(Records excerpted from a collection)
BEGIN

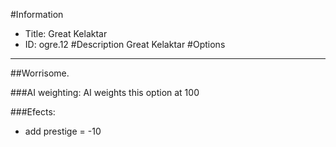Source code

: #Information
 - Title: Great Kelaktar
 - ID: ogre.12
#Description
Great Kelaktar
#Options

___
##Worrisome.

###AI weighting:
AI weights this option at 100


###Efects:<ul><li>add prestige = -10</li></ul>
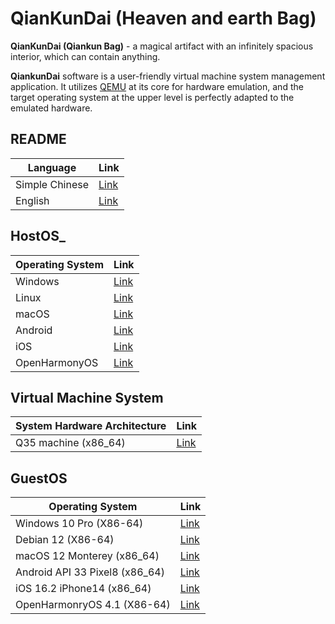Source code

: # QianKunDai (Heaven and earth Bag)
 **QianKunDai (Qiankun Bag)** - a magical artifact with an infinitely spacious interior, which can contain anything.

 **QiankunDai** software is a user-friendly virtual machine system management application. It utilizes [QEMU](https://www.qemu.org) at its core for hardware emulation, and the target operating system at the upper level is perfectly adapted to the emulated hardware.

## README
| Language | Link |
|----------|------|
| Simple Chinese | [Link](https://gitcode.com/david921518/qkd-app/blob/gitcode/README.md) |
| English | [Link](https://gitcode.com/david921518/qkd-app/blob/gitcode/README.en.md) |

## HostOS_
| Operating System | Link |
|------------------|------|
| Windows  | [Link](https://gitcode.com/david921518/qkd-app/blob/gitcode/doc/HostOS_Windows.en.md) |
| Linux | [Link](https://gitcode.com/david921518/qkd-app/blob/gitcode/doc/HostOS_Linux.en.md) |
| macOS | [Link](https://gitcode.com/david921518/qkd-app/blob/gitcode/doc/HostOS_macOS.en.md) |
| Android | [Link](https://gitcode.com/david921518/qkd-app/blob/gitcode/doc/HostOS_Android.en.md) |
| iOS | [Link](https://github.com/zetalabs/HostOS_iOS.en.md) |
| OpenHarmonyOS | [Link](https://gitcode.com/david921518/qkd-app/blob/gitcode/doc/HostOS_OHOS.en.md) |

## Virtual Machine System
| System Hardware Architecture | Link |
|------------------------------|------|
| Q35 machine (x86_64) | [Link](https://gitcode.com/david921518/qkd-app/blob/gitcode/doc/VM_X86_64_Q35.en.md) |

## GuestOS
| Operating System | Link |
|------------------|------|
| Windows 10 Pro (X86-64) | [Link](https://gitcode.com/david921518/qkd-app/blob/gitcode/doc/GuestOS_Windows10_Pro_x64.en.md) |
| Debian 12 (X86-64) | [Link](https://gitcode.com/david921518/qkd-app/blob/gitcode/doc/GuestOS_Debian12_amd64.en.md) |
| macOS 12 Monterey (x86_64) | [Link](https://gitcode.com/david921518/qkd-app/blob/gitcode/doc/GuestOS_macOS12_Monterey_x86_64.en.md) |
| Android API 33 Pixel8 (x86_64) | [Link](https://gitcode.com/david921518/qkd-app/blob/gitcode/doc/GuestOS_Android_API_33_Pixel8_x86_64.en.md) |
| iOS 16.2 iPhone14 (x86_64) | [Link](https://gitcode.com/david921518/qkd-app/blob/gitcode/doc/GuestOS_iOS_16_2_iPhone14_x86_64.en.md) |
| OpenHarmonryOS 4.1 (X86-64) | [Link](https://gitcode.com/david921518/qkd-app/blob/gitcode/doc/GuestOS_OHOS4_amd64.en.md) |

END
BEGIN

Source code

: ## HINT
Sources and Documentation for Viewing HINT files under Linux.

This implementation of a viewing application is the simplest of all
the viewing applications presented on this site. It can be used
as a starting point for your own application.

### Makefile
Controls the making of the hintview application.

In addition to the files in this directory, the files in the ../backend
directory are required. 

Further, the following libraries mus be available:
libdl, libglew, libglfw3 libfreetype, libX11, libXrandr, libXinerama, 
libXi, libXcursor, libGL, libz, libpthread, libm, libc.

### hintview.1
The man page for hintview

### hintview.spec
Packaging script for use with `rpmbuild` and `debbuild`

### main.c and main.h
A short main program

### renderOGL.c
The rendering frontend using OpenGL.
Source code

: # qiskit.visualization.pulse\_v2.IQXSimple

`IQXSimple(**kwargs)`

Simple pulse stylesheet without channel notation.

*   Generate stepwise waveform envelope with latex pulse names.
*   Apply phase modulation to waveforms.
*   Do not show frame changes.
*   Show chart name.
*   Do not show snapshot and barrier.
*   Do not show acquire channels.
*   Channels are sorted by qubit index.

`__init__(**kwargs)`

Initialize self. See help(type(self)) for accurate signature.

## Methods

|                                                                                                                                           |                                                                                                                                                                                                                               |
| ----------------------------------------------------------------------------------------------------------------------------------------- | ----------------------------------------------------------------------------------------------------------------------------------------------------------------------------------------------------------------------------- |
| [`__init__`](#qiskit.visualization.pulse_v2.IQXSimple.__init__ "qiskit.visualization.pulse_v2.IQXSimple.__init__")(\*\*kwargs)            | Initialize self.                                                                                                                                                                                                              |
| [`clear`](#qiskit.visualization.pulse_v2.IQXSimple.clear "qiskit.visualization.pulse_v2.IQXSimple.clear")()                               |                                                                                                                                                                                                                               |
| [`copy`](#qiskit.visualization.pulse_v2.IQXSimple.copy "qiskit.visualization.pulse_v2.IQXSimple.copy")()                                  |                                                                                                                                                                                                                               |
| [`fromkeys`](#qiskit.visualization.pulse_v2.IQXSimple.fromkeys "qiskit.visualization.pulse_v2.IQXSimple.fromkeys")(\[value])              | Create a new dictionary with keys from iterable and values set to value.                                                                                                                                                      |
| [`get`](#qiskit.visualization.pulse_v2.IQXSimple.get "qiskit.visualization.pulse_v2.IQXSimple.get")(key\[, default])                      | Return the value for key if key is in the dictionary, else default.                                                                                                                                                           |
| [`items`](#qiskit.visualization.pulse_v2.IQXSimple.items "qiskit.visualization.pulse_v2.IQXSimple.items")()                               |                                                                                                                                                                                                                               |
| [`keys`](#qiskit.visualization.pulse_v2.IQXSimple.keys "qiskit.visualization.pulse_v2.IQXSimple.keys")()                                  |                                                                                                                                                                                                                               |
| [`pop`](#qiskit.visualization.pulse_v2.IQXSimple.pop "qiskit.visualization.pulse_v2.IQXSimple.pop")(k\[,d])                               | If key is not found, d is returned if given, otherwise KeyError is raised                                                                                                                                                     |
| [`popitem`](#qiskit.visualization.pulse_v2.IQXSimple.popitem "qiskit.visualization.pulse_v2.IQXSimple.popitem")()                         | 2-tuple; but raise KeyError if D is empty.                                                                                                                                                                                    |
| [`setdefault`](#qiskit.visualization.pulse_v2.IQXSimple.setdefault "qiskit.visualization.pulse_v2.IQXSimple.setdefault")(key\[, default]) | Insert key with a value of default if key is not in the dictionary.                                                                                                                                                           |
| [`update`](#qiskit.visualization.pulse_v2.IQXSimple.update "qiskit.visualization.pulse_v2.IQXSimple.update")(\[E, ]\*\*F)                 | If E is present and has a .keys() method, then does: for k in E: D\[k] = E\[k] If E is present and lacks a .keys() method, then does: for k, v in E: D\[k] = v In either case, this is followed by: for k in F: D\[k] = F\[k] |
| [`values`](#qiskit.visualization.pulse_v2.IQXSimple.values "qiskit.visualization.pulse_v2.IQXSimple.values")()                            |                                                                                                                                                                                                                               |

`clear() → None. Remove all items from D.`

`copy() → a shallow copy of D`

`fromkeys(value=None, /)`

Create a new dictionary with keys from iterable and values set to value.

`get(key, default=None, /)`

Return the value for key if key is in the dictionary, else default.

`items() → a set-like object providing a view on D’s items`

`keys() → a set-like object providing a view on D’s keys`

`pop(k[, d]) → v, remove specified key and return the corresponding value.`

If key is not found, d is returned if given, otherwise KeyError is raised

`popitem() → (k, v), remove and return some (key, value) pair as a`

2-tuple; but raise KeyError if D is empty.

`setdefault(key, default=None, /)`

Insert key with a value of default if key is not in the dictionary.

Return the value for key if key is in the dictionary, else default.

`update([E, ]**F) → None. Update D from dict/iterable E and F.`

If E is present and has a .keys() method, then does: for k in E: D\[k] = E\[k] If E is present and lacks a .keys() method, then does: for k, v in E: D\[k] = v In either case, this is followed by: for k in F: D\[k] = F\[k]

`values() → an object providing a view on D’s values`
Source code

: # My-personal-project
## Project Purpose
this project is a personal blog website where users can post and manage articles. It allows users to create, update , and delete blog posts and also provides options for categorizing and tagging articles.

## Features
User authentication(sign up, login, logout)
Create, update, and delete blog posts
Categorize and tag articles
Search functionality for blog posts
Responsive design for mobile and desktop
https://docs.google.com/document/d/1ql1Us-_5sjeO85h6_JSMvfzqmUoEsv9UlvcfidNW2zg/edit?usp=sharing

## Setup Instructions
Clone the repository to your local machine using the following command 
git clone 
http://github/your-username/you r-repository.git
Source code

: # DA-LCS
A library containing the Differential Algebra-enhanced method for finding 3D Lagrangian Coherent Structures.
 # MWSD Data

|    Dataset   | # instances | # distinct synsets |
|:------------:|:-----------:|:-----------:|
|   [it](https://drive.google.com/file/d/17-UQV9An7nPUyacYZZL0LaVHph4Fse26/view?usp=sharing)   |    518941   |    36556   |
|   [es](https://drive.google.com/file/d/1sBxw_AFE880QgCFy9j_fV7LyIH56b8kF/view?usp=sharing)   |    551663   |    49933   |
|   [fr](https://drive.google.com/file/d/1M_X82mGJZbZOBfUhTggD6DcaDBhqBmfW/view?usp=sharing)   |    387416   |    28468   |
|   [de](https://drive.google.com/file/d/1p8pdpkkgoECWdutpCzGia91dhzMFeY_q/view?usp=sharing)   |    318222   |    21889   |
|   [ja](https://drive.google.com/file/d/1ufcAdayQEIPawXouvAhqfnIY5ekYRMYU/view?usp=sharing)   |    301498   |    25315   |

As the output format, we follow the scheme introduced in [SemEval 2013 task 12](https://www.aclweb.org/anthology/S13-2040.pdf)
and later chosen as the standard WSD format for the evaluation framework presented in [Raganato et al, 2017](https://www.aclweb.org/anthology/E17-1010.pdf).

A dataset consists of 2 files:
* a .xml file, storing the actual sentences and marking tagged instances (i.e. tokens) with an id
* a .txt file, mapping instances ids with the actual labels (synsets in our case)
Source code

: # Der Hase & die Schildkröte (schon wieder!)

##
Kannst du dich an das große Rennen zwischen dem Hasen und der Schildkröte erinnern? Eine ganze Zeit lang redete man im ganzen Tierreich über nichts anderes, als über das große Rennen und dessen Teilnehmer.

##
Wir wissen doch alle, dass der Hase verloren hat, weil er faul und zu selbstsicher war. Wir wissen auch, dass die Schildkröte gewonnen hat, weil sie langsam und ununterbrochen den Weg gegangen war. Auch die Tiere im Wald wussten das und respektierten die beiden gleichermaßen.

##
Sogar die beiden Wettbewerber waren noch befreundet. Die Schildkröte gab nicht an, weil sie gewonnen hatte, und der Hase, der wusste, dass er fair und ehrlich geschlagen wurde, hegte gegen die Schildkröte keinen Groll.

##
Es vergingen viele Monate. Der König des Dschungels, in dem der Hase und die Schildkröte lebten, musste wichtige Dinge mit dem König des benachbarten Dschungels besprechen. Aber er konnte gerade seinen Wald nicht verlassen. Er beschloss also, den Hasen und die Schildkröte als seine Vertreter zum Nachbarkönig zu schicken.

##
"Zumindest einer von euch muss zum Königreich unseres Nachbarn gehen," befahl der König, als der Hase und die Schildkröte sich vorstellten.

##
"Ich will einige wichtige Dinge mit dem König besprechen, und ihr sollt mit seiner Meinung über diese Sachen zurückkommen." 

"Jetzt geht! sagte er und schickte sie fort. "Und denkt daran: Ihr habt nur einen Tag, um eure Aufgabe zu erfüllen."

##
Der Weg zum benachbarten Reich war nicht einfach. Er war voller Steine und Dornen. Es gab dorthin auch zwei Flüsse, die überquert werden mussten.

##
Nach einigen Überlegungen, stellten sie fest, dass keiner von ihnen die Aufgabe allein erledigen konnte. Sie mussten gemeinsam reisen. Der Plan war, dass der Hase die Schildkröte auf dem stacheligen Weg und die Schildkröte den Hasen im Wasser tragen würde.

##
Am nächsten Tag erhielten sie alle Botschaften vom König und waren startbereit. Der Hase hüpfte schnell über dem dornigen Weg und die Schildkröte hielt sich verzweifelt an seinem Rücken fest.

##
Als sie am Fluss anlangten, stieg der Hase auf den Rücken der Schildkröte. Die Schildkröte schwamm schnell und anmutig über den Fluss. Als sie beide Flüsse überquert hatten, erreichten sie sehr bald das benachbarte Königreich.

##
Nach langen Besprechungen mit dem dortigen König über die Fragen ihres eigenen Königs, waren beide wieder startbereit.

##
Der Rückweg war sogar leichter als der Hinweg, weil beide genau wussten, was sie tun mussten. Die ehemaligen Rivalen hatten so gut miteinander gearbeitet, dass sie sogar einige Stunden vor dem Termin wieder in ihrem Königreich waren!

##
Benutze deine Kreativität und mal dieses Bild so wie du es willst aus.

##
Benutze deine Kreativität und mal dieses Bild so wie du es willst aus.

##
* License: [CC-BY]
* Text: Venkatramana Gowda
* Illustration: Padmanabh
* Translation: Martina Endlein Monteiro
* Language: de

END

Task directions:
Return only the number of lines in the preceding records that contain the string "delete".

Solution to the exercise:
2